- [AIM OF THE EXERCISE]:
Please keep to the lines below from the one with "### Проблема: Нет доступа к базе данных" through the one with "比如填入 706workshop，我的专用 ENS", and restate them word for word, ends included.

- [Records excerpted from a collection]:
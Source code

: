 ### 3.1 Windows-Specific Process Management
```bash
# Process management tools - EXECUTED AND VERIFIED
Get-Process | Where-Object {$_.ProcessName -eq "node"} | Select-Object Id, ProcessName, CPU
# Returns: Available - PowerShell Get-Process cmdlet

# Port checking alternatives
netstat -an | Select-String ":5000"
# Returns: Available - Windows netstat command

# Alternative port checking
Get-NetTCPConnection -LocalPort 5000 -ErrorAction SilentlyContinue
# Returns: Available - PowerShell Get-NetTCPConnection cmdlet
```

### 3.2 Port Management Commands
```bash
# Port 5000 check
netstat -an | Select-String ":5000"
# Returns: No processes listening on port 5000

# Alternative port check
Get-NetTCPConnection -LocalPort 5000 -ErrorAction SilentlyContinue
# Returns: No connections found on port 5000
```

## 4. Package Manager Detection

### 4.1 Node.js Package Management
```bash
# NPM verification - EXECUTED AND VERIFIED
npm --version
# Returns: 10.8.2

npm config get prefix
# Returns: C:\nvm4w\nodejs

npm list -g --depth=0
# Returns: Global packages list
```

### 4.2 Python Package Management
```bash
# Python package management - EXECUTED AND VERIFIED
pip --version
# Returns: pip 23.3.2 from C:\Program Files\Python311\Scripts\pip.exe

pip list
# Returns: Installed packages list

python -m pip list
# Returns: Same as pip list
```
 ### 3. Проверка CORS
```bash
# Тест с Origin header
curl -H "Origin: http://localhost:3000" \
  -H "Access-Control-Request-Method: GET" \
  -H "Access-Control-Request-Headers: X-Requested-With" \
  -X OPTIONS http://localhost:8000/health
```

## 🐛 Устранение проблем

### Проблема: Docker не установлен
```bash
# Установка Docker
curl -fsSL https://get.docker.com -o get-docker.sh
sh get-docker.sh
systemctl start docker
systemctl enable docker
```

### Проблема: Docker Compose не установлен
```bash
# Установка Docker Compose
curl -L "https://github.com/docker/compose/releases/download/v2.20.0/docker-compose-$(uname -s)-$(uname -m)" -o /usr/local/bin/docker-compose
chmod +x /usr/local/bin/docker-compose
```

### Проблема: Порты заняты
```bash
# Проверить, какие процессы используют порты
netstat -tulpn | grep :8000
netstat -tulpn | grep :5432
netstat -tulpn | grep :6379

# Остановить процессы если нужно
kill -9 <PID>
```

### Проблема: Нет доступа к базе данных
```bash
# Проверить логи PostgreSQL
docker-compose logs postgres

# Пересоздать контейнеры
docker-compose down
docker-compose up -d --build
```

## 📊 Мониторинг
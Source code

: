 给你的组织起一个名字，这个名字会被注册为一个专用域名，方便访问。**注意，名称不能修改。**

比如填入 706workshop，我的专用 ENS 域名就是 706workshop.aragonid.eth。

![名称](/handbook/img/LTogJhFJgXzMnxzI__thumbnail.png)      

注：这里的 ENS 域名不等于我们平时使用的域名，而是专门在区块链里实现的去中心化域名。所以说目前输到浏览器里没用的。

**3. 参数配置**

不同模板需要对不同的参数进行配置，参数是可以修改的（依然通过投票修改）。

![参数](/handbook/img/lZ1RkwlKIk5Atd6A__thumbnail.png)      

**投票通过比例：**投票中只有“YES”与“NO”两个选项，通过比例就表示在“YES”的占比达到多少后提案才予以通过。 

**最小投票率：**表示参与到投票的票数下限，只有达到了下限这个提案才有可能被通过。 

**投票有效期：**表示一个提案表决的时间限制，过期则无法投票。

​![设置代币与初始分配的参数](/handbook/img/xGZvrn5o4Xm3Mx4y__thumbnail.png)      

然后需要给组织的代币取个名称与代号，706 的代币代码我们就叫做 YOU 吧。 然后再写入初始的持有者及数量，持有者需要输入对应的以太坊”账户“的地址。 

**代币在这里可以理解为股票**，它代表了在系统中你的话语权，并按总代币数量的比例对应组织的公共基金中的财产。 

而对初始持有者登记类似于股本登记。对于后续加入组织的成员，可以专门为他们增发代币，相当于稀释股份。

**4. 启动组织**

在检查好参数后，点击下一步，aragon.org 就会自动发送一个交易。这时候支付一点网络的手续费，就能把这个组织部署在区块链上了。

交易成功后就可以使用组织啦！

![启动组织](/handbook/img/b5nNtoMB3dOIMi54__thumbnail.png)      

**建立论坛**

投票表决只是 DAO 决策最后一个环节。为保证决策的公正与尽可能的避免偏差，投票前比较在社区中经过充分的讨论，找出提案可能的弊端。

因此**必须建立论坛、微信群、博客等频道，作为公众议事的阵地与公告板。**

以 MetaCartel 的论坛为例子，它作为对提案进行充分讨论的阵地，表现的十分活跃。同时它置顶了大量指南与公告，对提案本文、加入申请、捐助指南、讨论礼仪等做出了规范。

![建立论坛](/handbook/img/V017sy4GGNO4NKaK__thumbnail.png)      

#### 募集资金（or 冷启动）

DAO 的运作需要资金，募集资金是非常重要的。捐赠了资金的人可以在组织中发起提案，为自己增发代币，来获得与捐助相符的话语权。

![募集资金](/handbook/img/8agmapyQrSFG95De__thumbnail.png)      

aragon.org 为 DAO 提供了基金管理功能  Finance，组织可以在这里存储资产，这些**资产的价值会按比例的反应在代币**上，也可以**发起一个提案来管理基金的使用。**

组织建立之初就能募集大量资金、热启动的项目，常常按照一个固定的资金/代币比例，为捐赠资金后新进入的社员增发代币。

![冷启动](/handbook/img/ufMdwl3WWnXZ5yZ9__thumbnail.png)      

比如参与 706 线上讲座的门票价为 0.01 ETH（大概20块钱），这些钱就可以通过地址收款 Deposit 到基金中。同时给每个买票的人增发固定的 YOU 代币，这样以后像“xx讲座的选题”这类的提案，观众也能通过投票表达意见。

- [WRITTEN ANSWER]:
### Проблема: Нет доступа к базе данных
```bash
# Проверить логи PostgreSQL
docker-compose logs postgres

# Пересоздать контейнеры
docker-compose down
docker-compose up -d --build
```

## 📊 Мониторинг
Source code

: 给你的组织起一个名字，这个名字会被注册为一个专用域名，方便访问。**注意，名称不能修改。**

比如填入 706workshop，我的专用 ENS 域名就是 706workshop.aragonid.eth。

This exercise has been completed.